[Data excerpts]
# # # # #

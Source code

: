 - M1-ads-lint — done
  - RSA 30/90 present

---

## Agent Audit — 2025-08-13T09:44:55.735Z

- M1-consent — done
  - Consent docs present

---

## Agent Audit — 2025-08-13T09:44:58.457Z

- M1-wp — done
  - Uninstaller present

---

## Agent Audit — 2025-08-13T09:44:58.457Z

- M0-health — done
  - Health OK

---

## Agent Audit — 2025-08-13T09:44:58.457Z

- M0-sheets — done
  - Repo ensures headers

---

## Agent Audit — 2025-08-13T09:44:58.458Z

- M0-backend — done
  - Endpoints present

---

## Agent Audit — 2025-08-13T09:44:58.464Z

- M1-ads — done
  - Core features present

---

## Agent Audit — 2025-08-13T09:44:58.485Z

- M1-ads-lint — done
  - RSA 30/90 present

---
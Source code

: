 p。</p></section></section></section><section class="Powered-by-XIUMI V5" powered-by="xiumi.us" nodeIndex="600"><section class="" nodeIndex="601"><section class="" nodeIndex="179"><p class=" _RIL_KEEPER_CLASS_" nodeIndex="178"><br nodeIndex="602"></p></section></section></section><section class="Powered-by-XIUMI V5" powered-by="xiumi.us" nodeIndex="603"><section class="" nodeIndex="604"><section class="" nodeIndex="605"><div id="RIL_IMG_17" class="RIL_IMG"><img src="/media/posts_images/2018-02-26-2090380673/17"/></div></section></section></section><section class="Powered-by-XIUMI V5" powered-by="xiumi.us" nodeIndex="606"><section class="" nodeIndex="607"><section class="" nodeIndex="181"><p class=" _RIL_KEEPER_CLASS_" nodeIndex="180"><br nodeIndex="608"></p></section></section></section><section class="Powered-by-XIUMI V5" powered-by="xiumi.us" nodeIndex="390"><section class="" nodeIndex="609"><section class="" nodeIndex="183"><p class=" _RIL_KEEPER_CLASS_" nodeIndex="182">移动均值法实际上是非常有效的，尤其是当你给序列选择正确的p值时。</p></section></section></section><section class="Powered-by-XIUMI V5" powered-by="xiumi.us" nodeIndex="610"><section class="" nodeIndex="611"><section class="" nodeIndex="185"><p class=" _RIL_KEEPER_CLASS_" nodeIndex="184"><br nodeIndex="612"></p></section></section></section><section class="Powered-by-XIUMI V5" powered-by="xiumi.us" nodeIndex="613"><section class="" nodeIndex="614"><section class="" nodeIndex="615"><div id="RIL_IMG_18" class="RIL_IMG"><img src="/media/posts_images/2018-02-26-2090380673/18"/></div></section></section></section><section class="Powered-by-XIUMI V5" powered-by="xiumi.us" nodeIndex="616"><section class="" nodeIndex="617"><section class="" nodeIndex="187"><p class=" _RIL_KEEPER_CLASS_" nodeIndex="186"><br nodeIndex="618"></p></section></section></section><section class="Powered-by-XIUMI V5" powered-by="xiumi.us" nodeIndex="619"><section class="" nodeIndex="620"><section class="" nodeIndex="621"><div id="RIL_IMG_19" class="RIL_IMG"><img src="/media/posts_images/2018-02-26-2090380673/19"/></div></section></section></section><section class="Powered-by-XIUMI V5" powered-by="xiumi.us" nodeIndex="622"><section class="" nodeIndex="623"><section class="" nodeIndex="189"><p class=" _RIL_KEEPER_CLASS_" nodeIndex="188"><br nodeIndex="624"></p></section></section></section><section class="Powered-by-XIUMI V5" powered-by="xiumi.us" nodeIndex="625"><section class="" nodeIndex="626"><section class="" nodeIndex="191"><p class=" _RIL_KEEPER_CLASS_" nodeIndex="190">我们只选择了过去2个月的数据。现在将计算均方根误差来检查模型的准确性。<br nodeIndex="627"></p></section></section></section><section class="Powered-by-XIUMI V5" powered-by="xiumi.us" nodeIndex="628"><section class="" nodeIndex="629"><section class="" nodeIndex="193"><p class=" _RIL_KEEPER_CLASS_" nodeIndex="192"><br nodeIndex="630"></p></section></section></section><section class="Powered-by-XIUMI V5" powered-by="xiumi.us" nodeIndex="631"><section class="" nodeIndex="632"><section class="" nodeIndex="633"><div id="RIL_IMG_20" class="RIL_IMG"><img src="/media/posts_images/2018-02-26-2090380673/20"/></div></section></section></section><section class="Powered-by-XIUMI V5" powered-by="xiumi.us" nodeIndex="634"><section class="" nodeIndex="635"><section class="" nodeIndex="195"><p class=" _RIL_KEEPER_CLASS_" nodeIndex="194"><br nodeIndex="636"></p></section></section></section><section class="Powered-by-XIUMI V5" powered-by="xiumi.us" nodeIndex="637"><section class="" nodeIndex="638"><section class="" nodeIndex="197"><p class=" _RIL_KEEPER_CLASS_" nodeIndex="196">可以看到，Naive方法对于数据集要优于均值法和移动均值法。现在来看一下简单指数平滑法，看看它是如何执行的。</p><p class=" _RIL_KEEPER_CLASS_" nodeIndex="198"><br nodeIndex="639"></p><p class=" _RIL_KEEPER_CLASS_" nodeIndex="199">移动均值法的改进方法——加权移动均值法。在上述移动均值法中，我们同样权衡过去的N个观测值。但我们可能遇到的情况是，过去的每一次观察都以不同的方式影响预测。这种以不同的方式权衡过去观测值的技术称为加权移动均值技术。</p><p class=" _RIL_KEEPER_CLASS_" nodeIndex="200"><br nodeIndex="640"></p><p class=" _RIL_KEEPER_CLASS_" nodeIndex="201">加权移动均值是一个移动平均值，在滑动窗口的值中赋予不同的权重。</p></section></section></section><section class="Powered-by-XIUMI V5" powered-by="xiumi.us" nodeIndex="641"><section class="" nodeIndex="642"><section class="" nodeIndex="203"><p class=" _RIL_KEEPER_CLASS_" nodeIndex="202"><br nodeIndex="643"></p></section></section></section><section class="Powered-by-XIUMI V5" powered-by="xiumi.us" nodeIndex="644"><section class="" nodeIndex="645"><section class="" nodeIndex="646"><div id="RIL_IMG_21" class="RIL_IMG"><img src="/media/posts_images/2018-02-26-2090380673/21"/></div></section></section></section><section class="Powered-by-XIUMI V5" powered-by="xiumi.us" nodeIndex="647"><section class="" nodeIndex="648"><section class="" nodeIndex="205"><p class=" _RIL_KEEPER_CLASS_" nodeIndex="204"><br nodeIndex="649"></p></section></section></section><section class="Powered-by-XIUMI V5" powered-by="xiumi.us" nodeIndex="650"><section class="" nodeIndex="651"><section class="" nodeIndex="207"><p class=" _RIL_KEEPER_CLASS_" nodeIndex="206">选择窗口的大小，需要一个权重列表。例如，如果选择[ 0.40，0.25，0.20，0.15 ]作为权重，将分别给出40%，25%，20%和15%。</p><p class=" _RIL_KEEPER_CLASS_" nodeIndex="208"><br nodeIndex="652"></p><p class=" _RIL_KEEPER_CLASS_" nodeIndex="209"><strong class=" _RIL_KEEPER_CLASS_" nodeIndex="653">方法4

# # # # #

Filter the records above for the string "Audit" and copy each matching line.

RESPONSE TO THE TASK »
## Agent Audit — 2025-08-13T09:44:55.735Z
## Agent Audit — 2025-08-13T09:44:58.457Z
## Agent Audit — 2025-08-13T09:44:58.457Z
## Agent Audit — 2025-08-13T09:44:58.457Z
## Agent Audit — 2025-08-13T09:44:58.458Z
## Agent Audit — 2025-08-13T09:44:58.464Z
## Agent Audit — 2025-08-13T09:44:58.485Z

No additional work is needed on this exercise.